Go to the line holding "when running stop/start" in the entries below and write out exactly every line down to and including the line holding "within the same model".

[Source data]
- Opening Delimiter -

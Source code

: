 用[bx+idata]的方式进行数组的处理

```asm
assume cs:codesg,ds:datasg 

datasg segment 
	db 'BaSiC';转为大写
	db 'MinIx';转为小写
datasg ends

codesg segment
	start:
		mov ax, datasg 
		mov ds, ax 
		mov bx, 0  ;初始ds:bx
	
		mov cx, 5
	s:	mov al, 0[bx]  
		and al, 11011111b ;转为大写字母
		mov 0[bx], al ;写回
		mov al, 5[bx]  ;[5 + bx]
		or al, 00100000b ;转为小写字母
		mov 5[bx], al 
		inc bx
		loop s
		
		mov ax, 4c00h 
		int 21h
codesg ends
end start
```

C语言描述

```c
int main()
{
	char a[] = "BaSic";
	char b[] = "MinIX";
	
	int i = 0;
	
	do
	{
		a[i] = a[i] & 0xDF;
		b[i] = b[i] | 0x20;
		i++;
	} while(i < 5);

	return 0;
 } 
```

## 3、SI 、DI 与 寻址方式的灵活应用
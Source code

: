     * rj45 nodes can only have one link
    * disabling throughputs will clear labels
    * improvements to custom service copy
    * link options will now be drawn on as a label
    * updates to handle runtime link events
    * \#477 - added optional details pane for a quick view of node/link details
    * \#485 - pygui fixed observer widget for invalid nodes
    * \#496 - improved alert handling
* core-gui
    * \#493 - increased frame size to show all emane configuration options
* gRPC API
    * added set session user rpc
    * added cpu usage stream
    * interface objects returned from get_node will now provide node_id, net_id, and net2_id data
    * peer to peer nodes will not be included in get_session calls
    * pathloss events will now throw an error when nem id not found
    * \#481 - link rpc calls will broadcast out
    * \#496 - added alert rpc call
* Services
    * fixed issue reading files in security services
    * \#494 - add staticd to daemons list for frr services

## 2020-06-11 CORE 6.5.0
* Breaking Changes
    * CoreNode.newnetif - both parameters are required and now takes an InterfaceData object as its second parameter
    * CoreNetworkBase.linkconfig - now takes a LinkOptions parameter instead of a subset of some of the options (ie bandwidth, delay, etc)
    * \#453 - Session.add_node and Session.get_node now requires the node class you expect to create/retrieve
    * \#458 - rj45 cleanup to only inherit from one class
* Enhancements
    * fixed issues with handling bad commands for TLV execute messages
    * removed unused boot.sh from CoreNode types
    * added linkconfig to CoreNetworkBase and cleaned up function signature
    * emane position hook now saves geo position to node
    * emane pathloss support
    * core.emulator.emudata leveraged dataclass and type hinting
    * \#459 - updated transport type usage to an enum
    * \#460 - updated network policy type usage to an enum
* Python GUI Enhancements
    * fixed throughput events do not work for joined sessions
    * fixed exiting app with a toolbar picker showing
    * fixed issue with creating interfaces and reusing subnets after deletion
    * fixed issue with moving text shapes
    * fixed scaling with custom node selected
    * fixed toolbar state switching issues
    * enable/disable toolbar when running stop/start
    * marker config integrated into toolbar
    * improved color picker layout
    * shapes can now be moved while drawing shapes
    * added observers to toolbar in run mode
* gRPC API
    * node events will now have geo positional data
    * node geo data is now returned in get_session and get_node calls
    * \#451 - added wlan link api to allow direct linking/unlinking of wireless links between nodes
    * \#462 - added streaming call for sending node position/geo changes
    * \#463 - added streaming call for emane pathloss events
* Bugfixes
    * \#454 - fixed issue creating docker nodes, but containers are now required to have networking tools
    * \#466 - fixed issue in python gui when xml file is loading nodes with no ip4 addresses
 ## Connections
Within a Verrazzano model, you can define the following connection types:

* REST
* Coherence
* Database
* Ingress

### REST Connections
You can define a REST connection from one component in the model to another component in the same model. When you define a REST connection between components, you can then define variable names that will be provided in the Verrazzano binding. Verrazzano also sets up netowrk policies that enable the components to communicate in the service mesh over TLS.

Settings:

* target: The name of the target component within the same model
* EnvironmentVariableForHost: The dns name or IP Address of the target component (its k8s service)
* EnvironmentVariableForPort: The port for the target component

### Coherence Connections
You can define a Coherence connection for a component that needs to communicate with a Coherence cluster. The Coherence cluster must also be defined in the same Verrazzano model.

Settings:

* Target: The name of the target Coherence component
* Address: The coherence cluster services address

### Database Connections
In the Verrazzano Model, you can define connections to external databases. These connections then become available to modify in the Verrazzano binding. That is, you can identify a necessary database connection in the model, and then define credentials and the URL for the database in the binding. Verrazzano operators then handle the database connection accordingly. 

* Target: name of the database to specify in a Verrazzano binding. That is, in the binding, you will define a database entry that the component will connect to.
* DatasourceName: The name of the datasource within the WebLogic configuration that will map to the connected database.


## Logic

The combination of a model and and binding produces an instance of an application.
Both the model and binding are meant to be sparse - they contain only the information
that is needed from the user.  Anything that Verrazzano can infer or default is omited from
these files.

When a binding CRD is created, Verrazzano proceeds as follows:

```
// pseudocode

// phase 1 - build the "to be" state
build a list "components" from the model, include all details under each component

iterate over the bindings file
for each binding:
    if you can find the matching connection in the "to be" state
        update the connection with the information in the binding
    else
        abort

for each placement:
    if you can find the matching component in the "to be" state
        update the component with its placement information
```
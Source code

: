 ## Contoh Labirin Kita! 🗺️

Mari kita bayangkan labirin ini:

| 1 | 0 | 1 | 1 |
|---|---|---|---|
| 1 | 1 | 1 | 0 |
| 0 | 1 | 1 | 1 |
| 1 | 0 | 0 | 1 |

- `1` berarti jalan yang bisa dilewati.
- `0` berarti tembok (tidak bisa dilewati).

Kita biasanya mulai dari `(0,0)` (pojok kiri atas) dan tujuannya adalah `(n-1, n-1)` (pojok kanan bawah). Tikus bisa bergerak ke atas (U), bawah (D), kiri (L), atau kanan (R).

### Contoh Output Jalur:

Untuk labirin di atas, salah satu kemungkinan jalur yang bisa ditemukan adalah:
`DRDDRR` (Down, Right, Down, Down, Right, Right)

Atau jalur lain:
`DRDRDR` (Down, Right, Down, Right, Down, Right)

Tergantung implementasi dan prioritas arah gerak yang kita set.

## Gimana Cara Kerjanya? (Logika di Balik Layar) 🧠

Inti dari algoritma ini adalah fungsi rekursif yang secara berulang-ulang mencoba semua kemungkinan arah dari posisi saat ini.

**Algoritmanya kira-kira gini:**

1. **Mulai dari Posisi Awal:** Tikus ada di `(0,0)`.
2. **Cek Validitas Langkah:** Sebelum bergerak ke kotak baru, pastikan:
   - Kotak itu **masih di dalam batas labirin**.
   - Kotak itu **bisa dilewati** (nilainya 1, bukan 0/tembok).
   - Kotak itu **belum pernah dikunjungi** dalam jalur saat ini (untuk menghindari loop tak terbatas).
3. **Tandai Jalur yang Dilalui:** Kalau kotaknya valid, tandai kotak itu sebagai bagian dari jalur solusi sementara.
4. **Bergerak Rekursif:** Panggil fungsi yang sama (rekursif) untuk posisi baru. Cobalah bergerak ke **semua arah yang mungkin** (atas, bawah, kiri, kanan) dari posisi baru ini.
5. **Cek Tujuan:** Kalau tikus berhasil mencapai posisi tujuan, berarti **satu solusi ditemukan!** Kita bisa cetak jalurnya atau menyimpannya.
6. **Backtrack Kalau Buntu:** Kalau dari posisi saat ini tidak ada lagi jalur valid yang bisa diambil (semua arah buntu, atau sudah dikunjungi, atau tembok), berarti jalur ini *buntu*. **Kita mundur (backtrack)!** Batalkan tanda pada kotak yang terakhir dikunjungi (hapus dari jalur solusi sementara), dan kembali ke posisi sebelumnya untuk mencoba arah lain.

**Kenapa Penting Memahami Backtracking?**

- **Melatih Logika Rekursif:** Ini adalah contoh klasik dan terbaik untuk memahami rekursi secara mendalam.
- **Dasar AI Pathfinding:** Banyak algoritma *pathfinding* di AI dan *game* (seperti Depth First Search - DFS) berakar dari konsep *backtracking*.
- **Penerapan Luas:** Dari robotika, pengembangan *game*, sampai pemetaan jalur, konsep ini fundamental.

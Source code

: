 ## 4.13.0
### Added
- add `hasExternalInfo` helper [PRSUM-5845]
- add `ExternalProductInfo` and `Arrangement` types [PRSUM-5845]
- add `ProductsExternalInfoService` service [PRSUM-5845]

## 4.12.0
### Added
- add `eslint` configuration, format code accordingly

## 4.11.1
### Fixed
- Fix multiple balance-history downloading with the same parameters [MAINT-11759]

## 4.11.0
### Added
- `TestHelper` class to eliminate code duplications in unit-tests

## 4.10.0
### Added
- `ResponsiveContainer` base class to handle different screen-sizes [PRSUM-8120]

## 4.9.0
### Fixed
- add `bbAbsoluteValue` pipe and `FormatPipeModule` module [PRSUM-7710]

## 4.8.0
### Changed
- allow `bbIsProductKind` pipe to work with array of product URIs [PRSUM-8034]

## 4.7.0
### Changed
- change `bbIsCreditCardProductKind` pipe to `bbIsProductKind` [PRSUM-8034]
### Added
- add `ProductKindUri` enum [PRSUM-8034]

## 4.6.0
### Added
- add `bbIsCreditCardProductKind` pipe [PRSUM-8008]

- Closing Delimiter -

**TASK RESULT**:
    * enable/disable toolbar when running stop/start
    * marker config integrated into toolbar
    * improved color picker layout
    * shapes can now be moved while drawing shapes
    * added observers to toolbar in run mode
* gRPC API
    * node events will now have geo positional data
    * node geo data is now returned in get_session and get_node calls
    * \#451 - added wlan link api to allow direct linking/unlinking of wireless links between nodes
    * \#462 - added streaming call for sending node position/geo changes
    * \#463 - added streaming call for emane pathloss events
* Bugfixes
    * \#454 - fixed issue creating docker nodes, but containers are now required to have networking tools
    * \#466 - fixed issue in python gui when xml file is loading nodes with no ip4 addresses
 ## Connections
Within a Verrazzano model, you can define the following connection types:

* REST
* Coherence
* Database
* Ingress

### REST Connections
You can define a REST connection from one component in the model to another component in the same model. When you define a REST connection between components, you can then define variable names that will be provided in the Verrazzano binding. Verrazzano also sets up netowrk policies that enable the components to communicate in the service mesh over TLS.

Settings:

* target: The name of the target component within the same model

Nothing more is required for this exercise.